The system is generally fitted with an anti skid computer. The computer prevents the lock of each wheel independently, by commanding the brake oil valves.

The controls are:

1 Pedals to give brake input. Left pedal activates left gears brakes, right pedal activates right gears brakes. Differential braking may be used by the pilot to control the plane on the runway or to help performing a turn, or as a substitute to the aircraft steering wheel (topic for another day) if it becomes unresponsive.

2 A knob to select the sensitivity of the autobrake.

Usual settings are something like 1-2-3-4, where 1 is a strong braking, and 4 is really strong brake.

Then there’s a RejectTakeOff setting which means “smashing your face in the seat in front of you”. It’s usually used during takeoff. You try take off, if something goes wrong, you hit the brakes and they will stop you with the maximum possible force.

3 a parking brake lever that locks all brakes to max force. That’s exactly the same purpose of a car’s handbrake.

Additional systems: a brake temperature indication system, a cooling fan for each brake.

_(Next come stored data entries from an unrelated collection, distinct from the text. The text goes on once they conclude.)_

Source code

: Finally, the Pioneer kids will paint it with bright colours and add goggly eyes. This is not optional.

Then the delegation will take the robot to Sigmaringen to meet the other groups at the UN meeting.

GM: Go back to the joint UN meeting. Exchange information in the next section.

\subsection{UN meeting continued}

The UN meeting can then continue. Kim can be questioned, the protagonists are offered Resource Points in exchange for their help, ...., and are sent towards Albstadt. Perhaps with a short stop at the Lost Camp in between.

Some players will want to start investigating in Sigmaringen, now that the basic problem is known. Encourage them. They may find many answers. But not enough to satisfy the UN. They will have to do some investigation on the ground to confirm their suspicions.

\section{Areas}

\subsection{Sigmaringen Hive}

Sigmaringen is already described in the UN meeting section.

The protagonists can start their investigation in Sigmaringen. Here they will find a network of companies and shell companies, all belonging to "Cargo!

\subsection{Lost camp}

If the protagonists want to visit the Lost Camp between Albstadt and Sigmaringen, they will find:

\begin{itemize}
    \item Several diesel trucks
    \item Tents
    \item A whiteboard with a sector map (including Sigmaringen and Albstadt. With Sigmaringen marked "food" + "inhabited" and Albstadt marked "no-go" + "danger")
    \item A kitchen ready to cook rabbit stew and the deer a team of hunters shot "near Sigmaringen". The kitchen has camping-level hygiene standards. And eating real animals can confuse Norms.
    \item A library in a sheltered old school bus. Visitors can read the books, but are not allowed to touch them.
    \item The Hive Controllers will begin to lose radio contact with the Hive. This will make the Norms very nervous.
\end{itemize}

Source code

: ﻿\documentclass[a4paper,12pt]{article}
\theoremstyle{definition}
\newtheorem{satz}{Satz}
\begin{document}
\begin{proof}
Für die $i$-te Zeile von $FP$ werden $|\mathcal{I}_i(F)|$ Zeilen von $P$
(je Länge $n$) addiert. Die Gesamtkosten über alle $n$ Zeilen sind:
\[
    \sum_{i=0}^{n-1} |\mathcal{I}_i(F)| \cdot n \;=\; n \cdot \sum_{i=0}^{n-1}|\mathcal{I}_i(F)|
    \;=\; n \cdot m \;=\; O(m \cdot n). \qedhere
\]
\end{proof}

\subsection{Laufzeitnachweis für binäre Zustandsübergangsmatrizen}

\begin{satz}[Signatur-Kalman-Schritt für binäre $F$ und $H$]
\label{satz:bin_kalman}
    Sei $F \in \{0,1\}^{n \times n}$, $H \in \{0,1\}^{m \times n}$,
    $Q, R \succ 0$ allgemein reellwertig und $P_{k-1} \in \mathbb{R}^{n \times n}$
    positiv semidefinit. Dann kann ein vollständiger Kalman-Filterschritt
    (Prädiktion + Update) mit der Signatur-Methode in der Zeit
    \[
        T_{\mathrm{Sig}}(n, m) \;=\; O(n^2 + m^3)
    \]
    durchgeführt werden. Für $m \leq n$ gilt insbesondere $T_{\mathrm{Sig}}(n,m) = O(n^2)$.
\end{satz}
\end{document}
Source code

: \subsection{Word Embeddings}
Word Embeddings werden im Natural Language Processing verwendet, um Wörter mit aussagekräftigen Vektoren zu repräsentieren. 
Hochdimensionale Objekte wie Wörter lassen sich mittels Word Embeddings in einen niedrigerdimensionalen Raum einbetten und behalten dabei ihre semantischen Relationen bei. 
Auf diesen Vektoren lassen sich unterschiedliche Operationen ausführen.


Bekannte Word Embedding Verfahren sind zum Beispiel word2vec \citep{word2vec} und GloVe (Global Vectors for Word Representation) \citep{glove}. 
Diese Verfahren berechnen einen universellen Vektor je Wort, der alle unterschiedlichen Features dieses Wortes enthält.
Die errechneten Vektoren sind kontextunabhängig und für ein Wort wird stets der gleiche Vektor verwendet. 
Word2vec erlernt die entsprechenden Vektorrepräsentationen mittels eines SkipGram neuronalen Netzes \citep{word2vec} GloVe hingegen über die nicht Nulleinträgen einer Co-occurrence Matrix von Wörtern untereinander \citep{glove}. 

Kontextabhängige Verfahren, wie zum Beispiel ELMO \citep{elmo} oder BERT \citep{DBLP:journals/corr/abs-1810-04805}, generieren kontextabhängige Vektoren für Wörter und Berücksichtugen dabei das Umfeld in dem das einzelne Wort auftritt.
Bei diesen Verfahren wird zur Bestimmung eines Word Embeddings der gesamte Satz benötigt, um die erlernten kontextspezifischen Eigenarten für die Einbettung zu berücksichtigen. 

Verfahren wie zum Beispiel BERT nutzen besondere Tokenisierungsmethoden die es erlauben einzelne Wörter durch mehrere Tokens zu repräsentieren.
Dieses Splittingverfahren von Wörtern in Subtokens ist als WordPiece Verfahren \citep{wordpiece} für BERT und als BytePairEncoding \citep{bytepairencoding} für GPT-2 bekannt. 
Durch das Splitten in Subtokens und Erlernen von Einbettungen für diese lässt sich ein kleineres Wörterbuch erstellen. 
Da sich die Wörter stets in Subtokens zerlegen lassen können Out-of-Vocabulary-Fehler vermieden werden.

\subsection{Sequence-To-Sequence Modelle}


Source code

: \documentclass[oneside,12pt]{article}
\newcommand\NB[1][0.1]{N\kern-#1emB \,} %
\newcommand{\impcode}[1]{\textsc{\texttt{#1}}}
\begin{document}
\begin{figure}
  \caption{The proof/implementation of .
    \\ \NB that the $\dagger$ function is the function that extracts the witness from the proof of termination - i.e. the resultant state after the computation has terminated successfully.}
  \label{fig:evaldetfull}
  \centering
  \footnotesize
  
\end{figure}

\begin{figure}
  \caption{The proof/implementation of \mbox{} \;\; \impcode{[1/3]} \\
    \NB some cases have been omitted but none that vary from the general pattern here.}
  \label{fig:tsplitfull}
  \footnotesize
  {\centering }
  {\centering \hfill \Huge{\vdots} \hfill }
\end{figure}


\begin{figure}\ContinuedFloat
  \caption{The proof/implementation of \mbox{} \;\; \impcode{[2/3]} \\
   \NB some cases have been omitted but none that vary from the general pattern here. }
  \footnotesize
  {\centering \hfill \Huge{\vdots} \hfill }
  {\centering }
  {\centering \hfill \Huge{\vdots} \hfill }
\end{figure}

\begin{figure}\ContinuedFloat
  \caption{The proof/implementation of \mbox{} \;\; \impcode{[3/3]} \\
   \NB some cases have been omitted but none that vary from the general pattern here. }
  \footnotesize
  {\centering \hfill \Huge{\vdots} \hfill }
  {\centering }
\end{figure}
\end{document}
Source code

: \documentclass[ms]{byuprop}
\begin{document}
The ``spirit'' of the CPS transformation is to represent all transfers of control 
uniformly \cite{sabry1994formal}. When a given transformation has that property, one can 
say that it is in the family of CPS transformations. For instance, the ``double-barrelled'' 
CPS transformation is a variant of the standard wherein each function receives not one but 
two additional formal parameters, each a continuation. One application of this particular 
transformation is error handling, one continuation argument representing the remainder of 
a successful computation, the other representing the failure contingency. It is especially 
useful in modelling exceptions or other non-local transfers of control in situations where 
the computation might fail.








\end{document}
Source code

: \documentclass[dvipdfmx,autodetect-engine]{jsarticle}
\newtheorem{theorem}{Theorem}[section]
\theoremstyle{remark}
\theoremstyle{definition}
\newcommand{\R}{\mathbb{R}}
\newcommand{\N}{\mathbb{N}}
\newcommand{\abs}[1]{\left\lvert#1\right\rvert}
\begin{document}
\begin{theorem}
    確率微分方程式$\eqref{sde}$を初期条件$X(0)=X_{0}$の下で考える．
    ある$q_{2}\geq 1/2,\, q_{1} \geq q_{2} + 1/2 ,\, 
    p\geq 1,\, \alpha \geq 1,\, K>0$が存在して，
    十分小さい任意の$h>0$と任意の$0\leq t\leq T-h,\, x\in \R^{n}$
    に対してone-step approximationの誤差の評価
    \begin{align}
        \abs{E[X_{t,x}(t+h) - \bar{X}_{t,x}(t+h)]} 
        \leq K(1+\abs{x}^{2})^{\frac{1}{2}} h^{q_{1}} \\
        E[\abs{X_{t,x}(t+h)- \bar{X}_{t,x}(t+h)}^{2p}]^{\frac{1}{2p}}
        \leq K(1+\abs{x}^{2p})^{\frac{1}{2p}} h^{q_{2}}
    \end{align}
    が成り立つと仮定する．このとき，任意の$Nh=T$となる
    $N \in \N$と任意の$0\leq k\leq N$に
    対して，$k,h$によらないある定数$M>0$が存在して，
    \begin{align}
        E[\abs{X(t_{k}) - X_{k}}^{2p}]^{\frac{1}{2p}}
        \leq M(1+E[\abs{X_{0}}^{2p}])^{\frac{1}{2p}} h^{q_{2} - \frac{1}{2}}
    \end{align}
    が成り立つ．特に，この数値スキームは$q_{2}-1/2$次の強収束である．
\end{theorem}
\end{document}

How do they work during landing: you land and press the brake pedals. Ideally, you let the plane slow down (using airbrakes and thrust reversers) and then press the pedals, because you have only that much of a brake and if you brake full force at max landing speed, you will overheat the brakes, destroy your tires, and eventually set fire to the brake. But, in an emergency you can do that. Just call the tower in advance so firefighters are dispatched to deal with that. It’s something accouted for in the design, but it’s an undesired bonfire and it costs money.

Note, at landing you have four ways to brake: the brakes as described above, the air brakes on top of the wings (generally 6 sets, 3 on each wing, with 3 different hydraulic sources, again, redundancy), a thrust reverser for each engine (you can deploy each one independently, that’s for redundancy, if one fails the others may still work), and last, the airport grass. Cause if everything goes bad, that grass will stop you if you sink your gears into it.

And that’s why I’m boring at parties.

Here’s an article you can read. Pictures are pretty nice.

https://insights.globalspec.com/article/12903/how-do-aircraft-brakes-work

Anonymous 0 Comments

The brakes are basically brake pads, similar to the one in your cars, but with a key difference.

Most car brakes are disc brakes, where the wheel is also spinning a disc, which gets clamped on during brake application by the brake caliper.

Aircraft brakes are similar to drum brakes, but much much more powerful. Here, the inside of the wheel is the surface on which the brake pads, arranged in a 360 degree inside the wheel, presses against the wheel insides when applied.

Aircrafts also use spoilers and air brakes, in addition to reverse thrust.

Anonymous 0 Comments

Generally the big birds have 3 systems to stop.

1- friction brakes just like your car.

2. Reverse thrust- basically engine thrust if blasted forward to push backwards, and slow the plane.

3. Drag- Spoilers, airbrakes, flaps (flight surfaces on the wings)and such are extended to create as much drag as possible.

Anonymous 0 Comments

Most commercial planes will use up to three different types of brakes to stop them on landing.

The first are aerodynamic brakes – on landing flaps will open up on the wings to create aerodynamic drag to slow down the plane. Think of a slightly neater version of a drag car deploying a parachute behind it.

Second there are also engine/thrust brakes – by reversing the engines or using movable panels to redirect the thrust you can basically make the engine work backwards to slow the plane down.

Lastly they have friction brakes that work like the ones you have on a car or bicycle – there is a braking surface attached to the wheel, and when you want to brake you force a pad against it. The friction between the pad and disc causing the vehicle to slow.